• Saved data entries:
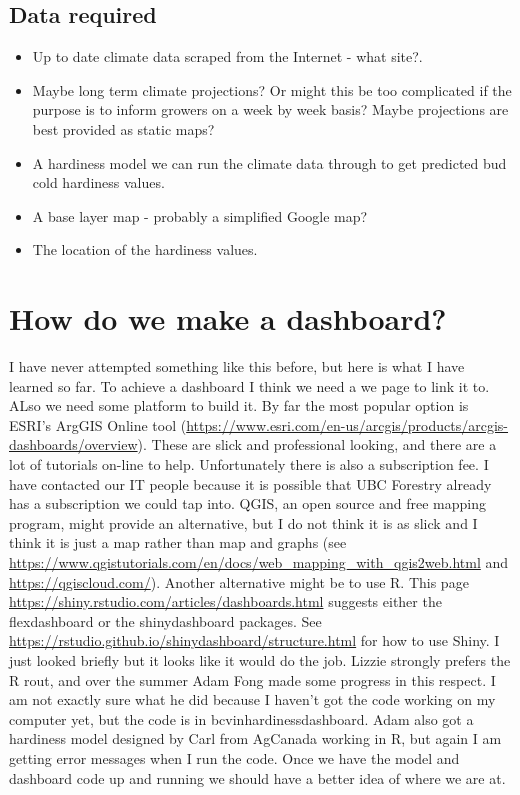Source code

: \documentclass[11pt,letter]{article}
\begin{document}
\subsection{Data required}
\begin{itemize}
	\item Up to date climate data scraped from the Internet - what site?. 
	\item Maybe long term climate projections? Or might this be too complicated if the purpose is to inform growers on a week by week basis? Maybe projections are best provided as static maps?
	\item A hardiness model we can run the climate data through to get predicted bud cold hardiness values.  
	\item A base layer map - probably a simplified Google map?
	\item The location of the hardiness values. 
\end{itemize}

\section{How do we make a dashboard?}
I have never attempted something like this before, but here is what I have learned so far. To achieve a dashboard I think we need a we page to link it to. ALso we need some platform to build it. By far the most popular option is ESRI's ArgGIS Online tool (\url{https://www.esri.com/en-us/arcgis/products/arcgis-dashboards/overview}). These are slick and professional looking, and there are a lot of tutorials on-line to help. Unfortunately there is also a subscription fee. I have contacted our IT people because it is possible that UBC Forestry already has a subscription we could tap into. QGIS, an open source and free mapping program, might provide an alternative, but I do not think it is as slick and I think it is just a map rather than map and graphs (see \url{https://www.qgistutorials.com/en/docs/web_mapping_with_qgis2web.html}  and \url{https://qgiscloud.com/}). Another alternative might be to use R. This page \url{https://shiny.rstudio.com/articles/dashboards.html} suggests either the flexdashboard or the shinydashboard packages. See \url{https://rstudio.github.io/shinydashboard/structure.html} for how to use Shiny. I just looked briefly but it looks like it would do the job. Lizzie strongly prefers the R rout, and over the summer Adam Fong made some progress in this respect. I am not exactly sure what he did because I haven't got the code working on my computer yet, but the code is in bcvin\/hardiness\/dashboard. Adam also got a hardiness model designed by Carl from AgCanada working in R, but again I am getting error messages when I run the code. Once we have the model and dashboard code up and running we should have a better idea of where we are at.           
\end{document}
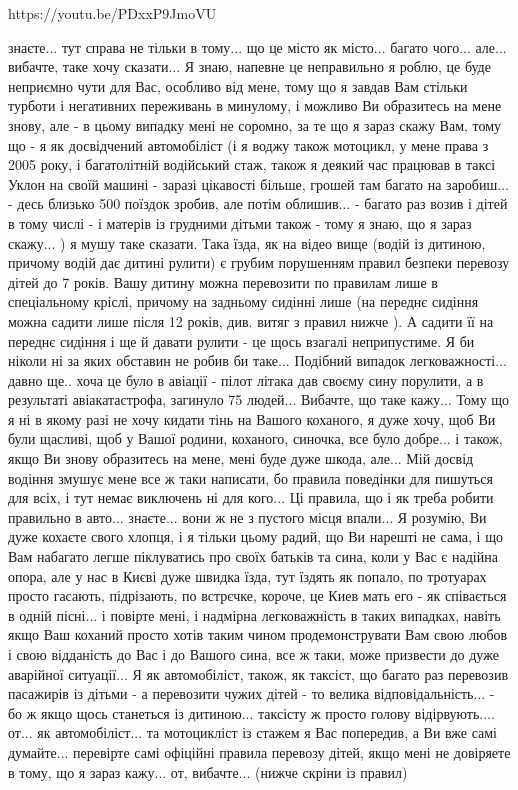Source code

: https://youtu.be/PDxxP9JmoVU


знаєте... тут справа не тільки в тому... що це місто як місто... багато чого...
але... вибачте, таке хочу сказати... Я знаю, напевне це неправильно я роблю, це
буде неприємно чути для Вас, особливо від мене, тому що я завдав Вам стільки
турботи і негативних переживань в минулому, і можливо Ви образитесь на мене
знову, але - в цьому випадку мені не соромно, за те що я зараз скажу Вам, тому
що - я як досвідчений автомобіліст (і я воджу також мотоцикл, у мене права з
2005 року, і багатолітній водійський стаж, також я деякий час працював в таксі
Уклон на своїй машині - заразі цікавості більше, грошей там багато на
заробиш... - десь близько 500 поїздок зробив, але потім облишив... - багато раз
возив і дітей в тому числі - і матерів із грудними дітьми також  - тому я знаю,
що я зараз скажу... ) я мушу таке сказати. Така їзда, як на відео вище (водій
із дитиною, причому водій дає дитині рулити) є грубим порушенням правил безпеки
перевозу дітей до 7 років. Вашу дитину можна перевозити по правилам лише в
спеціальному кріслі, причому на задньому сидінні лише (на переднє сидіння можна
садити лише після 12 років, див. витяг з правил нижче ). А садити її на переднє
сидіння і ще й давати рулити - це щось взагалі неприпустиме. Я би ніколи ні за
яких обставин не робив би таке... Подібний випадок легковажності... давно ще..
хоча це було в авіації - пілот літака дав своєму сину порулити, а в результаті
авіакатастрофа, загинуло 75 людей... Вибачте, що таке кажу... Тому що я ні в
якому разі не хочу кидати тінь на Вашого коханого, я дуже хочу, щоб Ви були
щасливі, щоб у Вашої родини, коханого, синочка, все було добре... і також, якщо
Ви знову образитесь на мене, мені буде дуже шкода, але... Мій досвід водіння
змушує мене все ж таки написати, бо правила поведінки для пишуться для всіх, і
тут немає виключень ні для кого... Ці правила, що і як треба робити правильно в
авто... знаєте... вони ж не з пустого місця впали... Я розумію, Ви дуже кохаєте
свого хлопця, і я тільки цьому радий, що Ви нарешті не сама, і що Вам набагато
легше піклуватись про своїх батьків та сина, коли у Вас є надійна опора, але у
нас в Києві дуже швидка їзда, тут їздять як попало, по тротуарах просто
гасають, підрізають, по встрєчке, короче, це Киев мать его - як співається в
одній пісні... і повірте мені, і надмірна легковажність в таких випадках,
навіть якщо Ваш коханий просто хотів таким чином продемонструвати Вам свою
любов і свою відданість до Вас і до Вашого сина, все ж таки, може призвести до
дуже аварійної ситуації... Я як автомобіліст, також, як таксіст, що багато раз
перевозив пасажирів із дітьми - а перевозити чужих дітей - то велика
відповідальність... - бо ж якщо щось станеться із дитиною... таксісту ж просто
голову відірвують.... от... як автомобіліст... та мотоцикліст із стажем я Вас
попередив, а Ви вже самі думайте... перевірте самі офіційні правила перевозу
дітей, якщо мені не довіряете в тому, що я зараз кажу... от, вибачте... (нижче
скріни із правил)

* * *

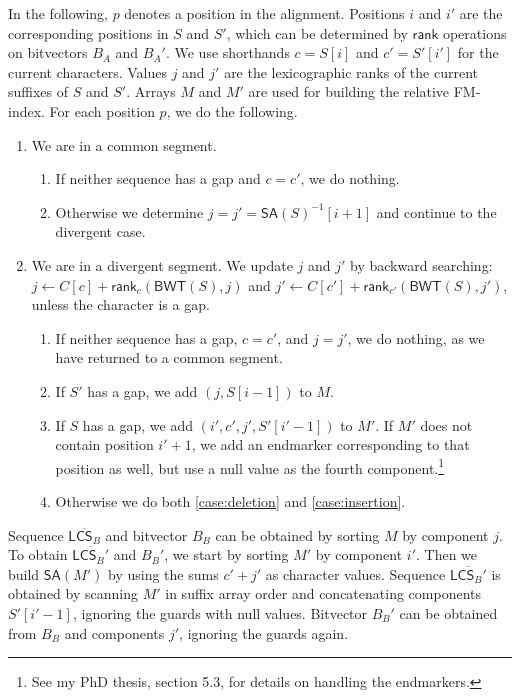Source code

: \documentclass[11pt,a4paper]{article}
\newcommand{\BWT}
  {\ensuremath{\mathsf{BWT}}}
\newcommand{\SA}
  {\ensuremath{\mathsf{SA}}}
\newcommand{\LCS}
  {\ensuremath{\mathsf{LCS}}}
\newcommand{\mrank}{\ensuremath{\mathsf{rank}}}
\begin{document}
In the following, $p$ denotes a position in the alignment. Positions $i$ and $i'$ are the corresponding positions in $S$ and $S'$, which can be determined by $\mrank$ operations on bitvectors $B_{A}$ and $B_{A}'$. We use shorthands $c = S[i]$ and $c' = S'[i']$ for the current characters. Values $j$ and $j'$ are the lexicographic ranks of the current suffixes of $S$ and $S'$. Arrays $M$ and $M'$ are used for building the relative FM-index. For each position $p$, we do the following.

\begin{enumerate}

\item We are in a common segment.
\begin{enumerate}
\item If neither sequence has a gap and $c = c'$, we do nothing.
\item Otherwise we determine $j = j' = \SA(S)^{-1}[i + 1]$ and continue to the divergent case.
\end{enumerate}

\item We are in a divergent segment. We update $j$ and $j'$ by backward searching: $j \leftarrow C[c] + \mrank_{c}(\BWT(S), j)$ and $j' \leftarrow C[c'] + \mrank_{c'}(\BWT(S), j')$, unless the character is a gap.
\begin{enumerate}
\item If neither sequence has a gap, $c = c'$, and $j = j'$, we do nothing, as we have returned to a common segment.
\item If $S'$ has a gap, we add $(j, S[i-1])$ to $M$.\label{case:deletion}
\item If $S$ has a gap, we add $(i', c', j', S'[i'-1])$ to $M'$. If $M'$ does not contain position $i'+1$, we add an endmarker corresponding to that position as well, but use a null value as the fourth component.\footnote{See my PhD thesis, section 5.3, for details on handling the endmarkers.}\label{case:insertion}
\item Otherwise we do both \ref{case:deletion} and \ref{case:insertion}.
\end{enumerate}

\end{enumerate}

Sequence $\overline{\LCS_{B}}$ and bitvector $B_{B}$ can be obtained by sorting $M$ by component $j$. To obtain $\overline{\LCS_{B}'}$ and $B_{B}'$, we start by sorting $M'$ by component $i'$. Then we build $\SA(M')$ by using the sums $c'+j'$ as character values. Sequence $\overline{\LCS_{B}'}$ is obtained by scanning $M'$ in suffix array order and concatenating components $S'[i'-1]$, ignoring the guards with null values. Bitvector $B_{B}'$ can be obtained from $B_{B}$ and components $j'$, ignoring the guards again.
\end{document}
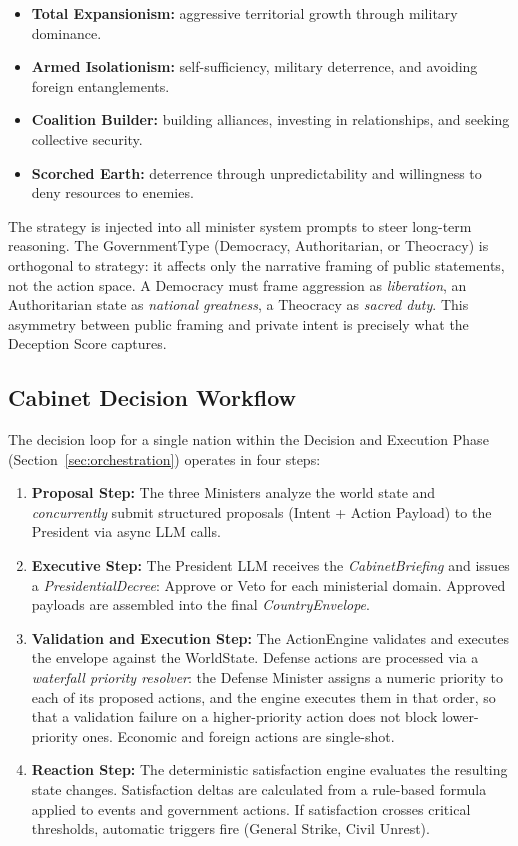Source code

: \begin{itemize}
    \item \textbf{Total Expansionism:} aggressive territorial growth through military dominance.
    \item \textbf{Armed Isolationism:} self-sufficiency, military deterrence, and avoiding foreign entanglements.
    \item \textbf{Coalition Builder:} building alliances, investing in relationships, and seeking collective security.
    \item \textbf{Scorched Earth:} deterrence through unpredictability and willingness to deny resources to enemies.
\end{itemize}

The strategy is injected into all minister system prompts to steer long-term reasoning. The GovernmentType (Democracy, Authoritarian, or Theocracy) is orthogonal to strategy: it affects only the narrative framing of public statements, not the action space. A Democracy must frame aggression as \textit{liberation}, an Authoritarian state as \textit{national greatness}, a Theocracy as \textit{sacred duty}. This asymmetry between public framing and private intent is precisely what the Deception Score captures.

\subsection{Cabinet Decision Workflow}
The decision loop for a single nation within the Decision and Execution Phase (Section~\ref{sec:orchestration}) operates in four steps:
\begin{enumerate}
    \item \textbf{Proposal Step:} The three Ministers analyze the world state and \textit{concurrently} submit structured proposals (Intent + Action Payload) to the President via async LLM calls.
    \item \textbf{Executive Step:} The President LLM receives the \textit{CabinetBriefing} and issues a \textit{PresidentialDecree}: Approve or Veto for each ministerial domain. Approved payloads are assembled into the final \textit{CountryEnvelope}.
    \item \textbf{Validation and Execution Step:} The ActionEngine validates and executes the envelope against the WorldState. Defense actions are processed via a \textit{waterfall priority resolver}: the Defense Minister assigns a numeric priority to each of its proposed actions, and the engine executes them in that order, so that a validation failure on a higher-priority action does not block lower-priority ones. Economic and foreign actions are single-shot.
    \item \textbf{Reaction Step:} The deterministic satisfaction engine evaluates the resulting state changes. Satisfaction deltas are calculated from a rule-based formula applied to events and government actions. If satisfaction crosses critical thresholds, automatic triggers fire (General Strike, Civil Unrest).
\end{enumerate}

• Problem description: Beginning at the line with "cold hardiness values." and stopping after the line with "do we make a", please write out every line of the data above exactly and nothing else.

• Task response:
	\item A hardiness model we can run the climate data through to get predicted bud cold hardiness values.  
	\item A base layer map - probably a simplified Google map?
	\item The location of the hardiness values. 
\end{itemize}

\section{How do we make a dashboard?}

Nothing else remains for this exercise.